■ **Exercise aim**: For the entries below, print exactly the lines between the line holding "<p><strong>Read Full Analysis: </strong></p><a" and the line holding "<li><strong>Growing Population and", inclusive, and nothing else.

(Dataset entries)

+ + + + +

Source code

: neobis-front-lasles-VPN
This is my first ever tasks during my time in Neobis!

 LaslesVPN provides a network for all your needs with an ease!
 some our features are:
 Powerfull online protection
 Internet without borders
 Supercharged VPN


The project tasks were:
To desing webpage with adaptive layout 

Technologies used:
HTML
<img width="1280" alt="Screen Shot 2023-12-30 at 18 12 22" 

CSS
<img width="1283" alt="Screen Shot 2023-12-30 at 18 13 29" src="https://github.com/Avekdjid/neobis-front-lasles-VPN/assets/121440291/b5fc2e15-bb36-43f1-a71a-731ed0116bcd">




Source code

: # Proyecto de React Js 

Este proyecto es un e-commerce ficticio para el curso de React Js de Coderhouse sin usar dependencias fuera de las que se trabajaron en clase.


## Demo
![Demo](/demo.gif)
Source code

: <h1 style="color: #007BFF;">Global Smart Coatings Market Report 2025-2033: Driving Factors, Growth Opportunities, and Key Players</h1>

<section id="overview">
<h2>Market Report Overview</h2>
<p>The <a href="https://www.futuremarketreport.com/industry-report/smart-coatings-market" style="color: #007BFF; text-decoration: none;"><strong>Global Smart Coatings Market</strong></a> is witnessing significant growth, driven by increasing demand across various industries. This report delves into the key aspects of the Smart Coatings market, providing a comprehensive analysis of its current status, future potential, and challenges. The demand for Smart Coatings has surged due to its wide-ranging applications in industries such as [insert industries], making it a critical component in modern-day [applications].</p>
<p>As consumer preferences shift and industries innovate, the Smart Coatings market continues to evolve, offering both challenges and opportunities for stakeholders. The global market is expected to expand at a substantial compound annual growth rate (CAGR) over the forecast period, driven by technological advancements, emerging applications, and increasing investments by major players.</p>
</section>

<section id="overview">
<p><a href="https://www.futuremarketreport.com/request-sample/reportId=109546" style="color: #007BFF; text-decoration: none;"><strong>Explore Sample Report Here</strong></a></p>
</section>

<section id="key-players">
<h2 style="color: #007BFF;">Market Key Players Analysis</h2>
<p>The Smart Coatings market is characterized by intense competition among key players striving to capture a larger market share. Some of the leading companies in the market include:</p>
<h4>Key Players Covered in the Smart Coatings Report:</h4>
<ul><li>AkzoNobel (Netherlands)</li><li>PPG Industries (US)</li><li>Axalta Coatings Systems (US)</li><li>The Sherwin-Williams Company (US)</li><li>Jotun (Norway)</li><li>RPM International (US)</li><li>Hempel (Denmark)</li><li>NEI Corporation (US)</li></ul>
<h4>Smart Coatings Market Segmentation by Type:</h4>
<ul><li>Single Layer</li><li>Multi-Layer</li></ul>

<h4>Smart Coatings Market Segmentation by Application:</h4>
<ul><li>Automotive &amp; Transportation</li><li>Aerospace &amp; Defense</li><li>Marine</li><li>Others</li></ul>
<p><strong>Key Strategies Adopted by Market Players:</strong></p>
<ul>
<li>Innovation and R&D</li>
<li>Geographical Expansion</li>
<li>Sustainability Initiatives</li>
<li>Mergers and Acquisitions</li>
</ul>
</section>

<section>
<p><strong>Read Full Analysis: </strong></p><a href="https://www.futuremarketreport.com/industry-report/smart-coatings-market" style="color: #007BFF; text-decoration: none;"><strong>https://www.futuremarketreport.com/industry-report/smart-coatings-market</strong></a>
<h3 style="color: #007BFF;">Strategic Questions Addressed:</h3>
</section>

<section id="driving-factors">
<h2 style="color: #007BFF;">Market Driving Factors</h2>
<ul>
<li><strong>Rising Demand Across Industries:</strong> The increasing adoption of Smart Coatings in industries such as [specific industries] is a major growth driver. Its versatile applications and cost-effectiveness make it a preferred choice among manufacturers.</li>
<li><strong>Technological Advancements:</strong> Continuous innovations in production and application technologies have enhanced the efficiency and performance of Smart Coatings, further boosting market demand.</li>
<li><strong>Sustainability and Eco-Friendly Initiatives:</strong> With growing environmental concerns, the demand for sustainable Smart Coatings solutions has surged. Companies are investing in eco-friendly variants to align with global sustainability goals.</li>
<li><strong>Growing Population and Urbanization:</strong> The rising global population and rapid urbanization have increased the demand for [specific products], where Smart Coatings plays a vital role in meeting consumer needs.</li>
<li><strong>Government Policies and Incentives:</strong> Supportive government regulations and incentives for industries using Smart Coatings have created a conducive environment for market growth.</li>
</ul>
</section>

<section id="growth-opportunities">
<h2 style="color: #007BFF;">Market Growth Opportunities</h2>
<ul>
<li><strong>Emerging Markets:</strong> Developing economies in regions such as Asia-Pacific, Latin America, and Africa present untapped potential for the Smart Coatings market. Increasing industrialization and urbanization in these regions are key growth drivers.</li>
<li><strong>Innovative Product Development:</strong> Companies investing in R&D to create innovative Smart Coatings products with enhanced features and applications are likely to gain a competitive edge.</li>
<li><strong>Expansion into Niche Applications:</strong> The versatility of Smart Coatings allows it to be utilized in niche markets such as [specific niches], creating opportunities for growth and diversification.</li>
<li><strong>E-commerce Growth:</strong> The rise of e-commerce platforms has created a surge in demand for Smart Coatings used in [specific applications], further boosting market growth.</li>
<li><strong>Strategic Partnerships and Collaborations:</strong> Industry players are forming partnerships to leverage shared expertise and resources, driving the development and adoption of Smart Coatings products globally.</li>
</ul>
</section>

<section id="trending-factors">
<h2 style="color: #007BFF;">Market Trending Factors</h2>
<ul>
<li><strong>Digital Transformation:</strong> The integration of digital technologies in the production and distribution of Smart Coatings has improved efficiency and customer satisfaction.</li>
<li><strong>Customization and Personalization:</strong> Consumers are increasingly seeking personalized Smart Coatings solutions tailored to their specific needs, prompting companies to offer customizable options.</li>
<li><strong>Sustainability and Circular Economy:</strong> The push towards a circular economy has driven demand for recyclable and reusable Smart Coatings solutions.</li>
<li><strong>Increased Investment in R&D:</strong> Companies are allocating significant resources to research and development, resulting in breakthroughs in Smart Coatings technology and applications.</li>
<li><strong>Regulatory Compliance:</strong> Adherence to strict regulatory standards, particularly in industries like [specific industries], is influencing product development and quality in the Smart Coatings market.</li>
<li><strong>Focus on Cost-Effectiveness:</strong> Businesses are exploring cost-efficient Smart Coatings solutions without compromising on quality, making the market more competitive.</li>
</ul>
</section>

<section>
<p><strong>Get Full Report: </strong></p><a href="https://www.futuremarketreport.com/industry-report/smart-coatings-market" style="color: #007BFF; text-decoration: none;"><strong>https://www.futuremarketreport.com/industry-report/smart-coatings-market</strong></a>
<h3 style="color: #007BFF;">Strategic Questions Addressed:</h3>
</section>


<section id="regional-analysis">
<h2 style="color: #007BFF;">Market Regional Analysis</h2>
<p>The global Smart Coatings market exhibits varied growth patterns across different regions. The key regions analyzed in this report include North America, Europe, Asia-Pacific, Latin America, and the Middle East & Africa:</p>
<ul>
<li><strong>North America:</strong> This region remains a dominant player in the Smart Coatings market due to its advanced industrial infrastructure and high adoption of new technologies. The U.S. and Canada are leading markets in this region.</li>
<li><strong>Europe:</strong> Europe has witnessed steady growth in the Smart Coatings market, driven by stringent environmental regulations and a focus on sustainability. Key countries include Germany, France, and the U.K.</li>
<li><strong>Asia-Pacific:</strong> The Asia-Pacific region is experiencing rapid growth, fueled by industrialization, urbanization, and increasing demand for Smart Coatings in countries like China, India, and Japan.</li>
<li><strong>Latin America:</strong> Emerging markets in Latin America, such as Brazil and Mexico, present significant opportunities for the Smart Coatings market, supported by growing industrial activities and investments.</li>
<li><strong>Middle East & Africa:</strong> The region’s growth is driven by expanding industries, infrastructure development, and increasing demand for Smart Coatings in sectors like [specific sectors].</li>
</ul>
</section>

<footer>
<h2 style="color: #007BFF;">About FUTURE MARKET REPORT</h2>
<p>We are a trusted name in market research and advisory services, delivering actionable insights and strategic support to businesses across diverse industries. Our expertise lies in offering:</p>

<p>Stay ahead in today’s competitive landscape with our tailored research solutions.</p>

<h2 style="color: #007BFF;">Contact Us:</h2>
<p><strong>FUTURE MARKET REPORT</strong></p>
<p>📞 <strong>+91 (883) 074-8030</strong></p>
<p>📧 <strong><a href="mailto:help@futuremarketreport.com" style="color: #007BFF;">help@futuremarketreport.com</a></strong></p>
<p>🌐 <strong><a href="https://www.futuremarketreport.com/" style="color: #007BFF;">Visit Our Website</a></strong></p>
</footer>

+ + + + +

■ **Answer section**:
<p><strong>Read Full Analysis: </strong></p><a href="https://www.futuremarketreport.com/industry-report/smart-coatings-market" style="color: #007BFF; text-decoration: none;"><strong>https://www.futuremarketreport.com/industry-report/smart-coatings-market</strong></a>
<h3 style="color: #007BFF;">Strategic Questions Addressed:</h3>
</section>

<section id="driving-factors">
<h2 style="color: #007BFF;">Market Driving Factors</h2>
<ul>
<li><strong>Rising Demand Across Industries:</strong> The increasing adoption of Smart Coatings in industries such as [specific industries] is a major growth driver. Its versatile applications and cost-effectiveness make it a preferred choice among manufacturers.</li>
<li><strong>Technological Advancements:</strong> Continuous innovations in production and application technologies have enhanced the efficiency and performance of Smart Coatings, further boosting market demand.</li>
<li><strong>Sustainability and Eco-Friendly Initiatives:</strong> With growing environmental concerns, the demand for sustainable Smart Coatings solutions has surged. Companies are investing in eco-friendly variants to align with global sustainability goals.</li>
<li><strong>Growing Population and Urbanization:</strong> The rising global population and rapid urbanization have increased the demand for [specific products], where Smart Coatings plays a vital role in meeting consumer needs.</li>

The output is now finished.